Dulu di rumah keluarga saya juga ada jam dinding yang pegasnya harus diputar dengan engkol. Alat pengengkol itu mirip kunci berkuping untuk memutar mainan bebek-bebekkan dari kaleng.
Sampai kini saya masih mengagumi jam analog, terutama yang tak digerakkan oleh baterai kancing. Ada sekian roda bergerigi yang bergerak agar sang penunjuk waktu tetap bekerja dengan prinsip detik, menit, jam. Satu menit adalah 60 detik dan seterusnya, dengan penampakan visual pada piringan yang berprinsip lingkaran 360°. Posisi jarum pada pukul dua siang dan dua dini hari sama. Namun dalam keadaan sadar orang tahu itu siang atau malam, apalagi jika di luar ruang.
Lalu urusan mesin jam setelah menunjukkan waktu adalah ketaatan manusia pada pengaturan waktu yang disepakati. Nyatanya kita masih mengenal jam karet. Jangankan pertemuan warga, rapat di kantor saja bisa ngaret karena yang berlaku bukanlah time is money melainkan time is waktu. Kalau gajian harus selalu tepat tanggal, harus maju kalau tanggal terjadwal jatuh pada tanggal merah.
Suasananya masih menunjukkan Stasiun KA zaman dulu: ruang kepala stasiun, loket, peron, jam kuno dll #Ambarawa pic.twitter.com/hiyFZS1r7p
— Kereta Api Indonesia (@KAI121) August 13, 2014
3 Comments
Dahulu kala jam begitu itu ada dipasang juga di Stasiun Solo Balapan. Sekarang?
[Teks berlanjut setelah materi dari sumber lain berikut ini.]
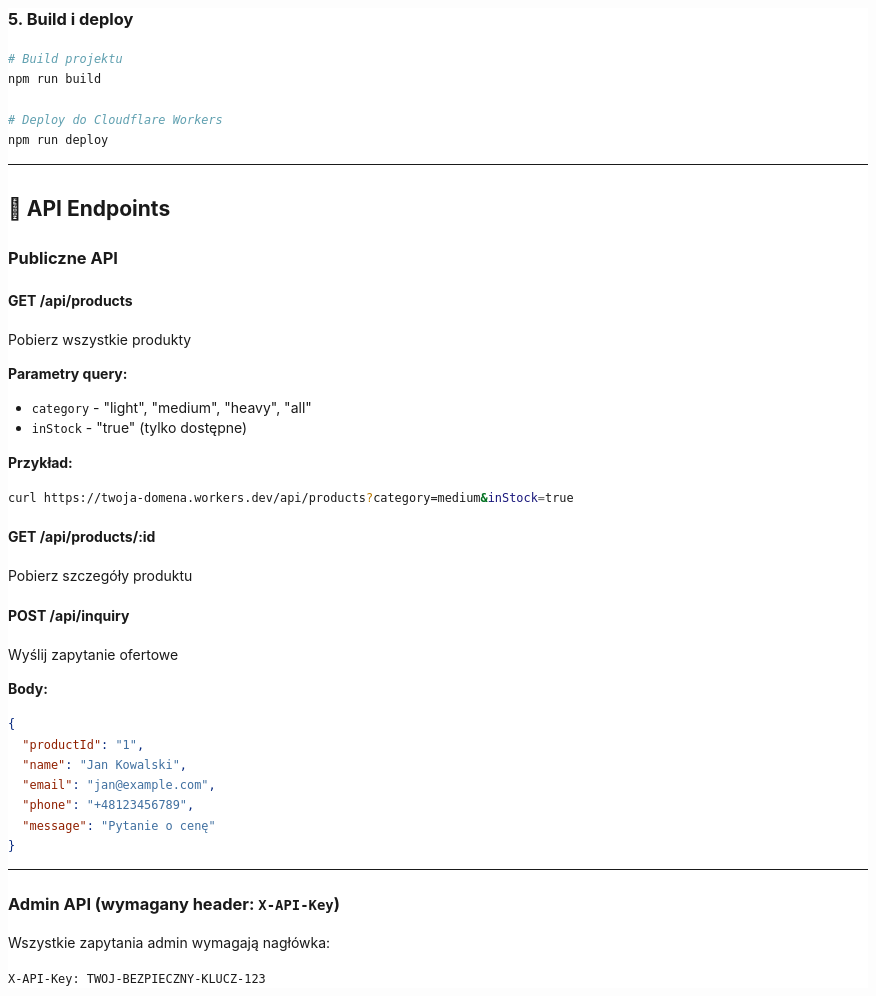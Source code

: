 ### 5. Build i deploy

```bash
# Build projektu
npm run build

# Deploy do Cloudflare Workers
npm run deploy
```

---

## 🔧 API Endpoints

### Publiczne API

#### GET /api/products
Pobierz wszystkie produkty

**Parametry query:**
- `category` - "light", "medium", "heavy", "all"
- `inStock` - "true" (tylko dostępne)

**Przykład:**
```bash
curl https://twoja-domena.workers.dev/api/products?category=medium&inStock=true
```

#### GET /api/products/:id
Pobierz szczegóły produktu

#### POST /api/inquiry
Wyślij zapytanie ofertowe

**Body:**
```json
{
  "productId": "1",
  "name": "Jan Kowalski",
  "email": "jan@example.com",
  "phone": "+48123456789",
  "message": "Pytanie o cenę"
}
```

---

### Admin API (wymagany header: `X-API-Key`)

Wszystkie zapytania admin wymagają nagłówka:
```
X-API-Key: TWOJ-BEZPIECZNY-KLUCZ-123
```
Saya tidak tahu karena sudah bertahun-tahun tak masuk Solo Balapan. Dahulu, saat bekerja di Jakarta, saya rutin naik sepur dari Solo Balapan ke Jakarta Gambir pergi pulang tiap dua pekan.
Besar kemungkinan jam kuno tersebut sudah tidak ada, karena Solo Balapan sudah jadi stasiun modern seperti ini :
https://regional.kompas.com/read/2019/08/07/18442121/ini-peron-termegah-di-indonesia-terletak-di-stasiun-solo-balapan
Mestinya jam lawas tetap dipertahankan. Sekarang ada di kolektor? 🙈
Kalau nanti suatu saat saya ke mBalapan, akan saya pastikan masih ada nggak.